My Favourite Subject

Terry Crowdy
History as light story. The chapters are short; the subjects sometimes salacious, sometimes scandalous, always appealing to the lower human nature; the whole an excellent example of how to make history interesting to a culture which has largely lost interest in it. We love stories; as children we thrive, survive almost, on them; and they are, in mine opinion, clearly the best way to bring history to the mass of non-historians. And this book does that cleverly, as we all also love to read about problems and scandals (so long as they involve other people!). In addition, as a bonus, Crowdy writes quite well, readably, though he makes the occasional mistake (or his copy-editor does), which makes this book a real success.

Tudor Parfitt
History as heavy detail. Completely fascinating, to be sure, but not something i would give so a beginner or someone uninterested in the subject ~ particularly with regard to my remarks on the book i read immediately previously/contemporaneously, Military Misdemeanours, which was very much aimed at that audience. Parfitt explores how throughout the world there are to be found people, peoples even, who are convinced that they are descendants of the tribes of Israel taken into captivity by the Assyrians in the Eighth Century BC or, if not they, that they have found a group of these descendants.

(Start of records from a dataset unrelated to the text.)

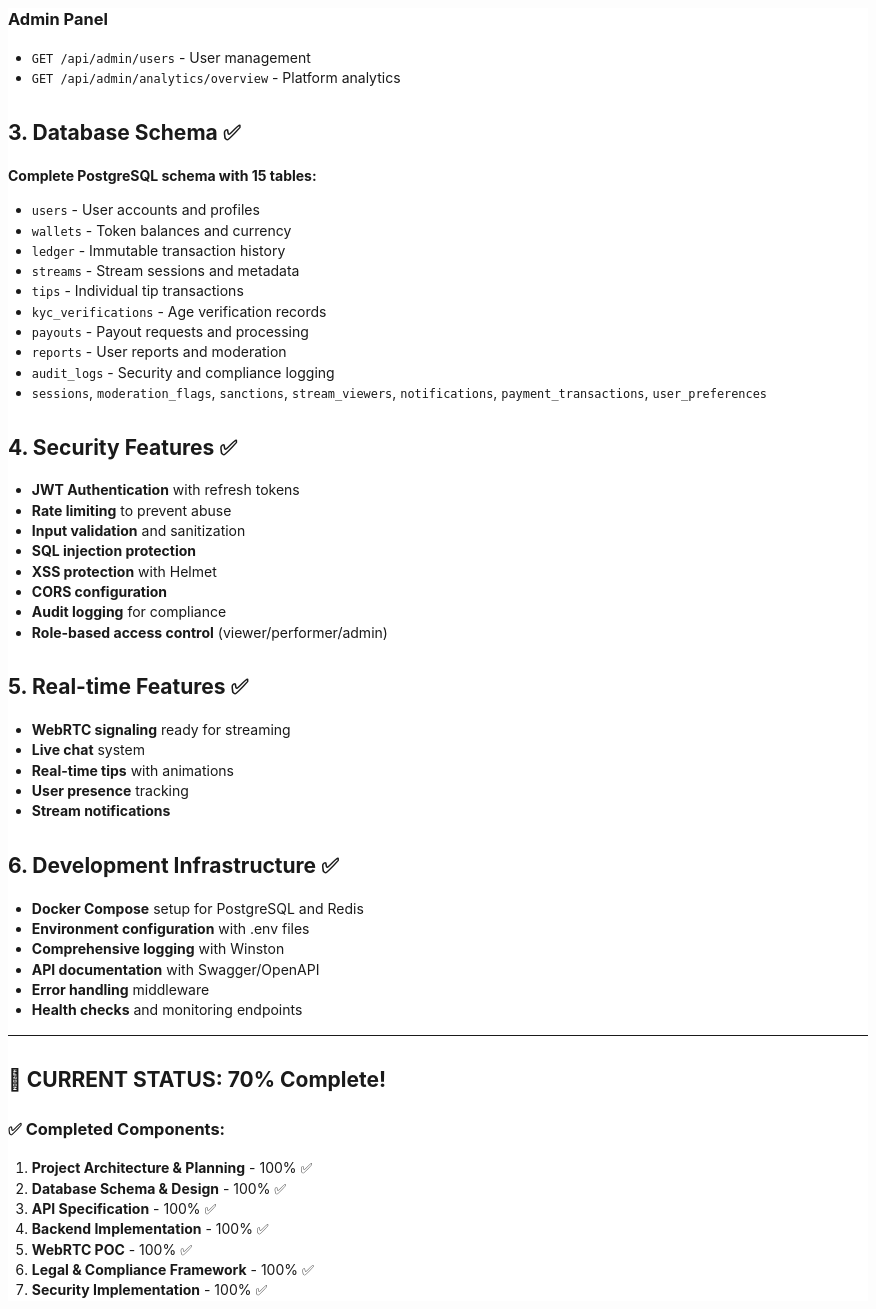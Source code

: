 ### Admin Panel
- `GET /api/admin/users` - User management
- `GET /api/admin/analytics/overview` - Platform analytics

## 3. **Database Schema** ✅
**Complete PostgreSQL schema with 15 tables:**
- `users` - User accounts and profiles
- `wallets` - Token balances and currency
- `ledger` - Immutable transaction history
- `streams` - Stream sessions and metadata
- `tips` - Individual tip transactions
- `kyc_verifications` - Age verification records
- `payouts` - Payout requests and processing
- `reports` - User reports and moderation
- `audit_logs` - Security and compliance logging
- `sessions`, `moderation_flags`, `sanctions`, `stream_viewers`, `notifications`, `payment_transactions`, `user_preferences`

## 4. **Security Features** ✅
- **JWT Authentication** with refresh tokens
- **Rate limiting** to prevent abuse
- **Input validation** and sanitization
- **SQL injection protection**
- **XSS protection** with Helmet
- **CORS configuration**
- **Audit logging** for compliance
- **Role-based access control** (viewer/performer/admin)

## 5. **Real-time Features** ✅
- **WebRTC signaling** ready for streaming
- **Live chat** system
- **Real-time tips** with animations
- **User presence** tracking
- **Stream notifications**

## 6. **Development Infrastructure** ✅
- **Docker Compose** setup for PostgreSQL and Redis
- **Environment configuration** with .env files
- **Comprehensive logging** with Winston
- **API documentation** with Swagger/OpenAPI
- **Error handling** middleware
- **Health checks** and monitoring endpoints

---

## 🎯 **CURRENT STATUS: 70% Complete!**

### ✅ **Completed Components:**
1. **Project Architecture & Planning** - 100% ✅
2. **Database Schema & Design** - 100% ✅
3. **API Specification** - 100% ✅
4. **Backend Implementation** - 100% ✅
5. **WebRTC POC** - 100% ✅
6. **Legal & Compliance Framework** - 100% ✅
7. **Security Implementation** - 100% ✅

Parfitt almost has written a travelogue as well as an history book, as he examines the appearance of the myth of the Lost Tribes all over the world, from Europe ~ especially British Israelism ~ to Africa, via China, Southeast Asia, Australasia and elsewhere. In each place he examines in detail who first brought up the idea of the Lost Tribes, who stood to benefit from it, and, in some cases, who actually did or did not benefit. A completely fascinating book, as i mentioned, about an oddity which has gripped the imagination of man for centuries and really shows no sign of letting go.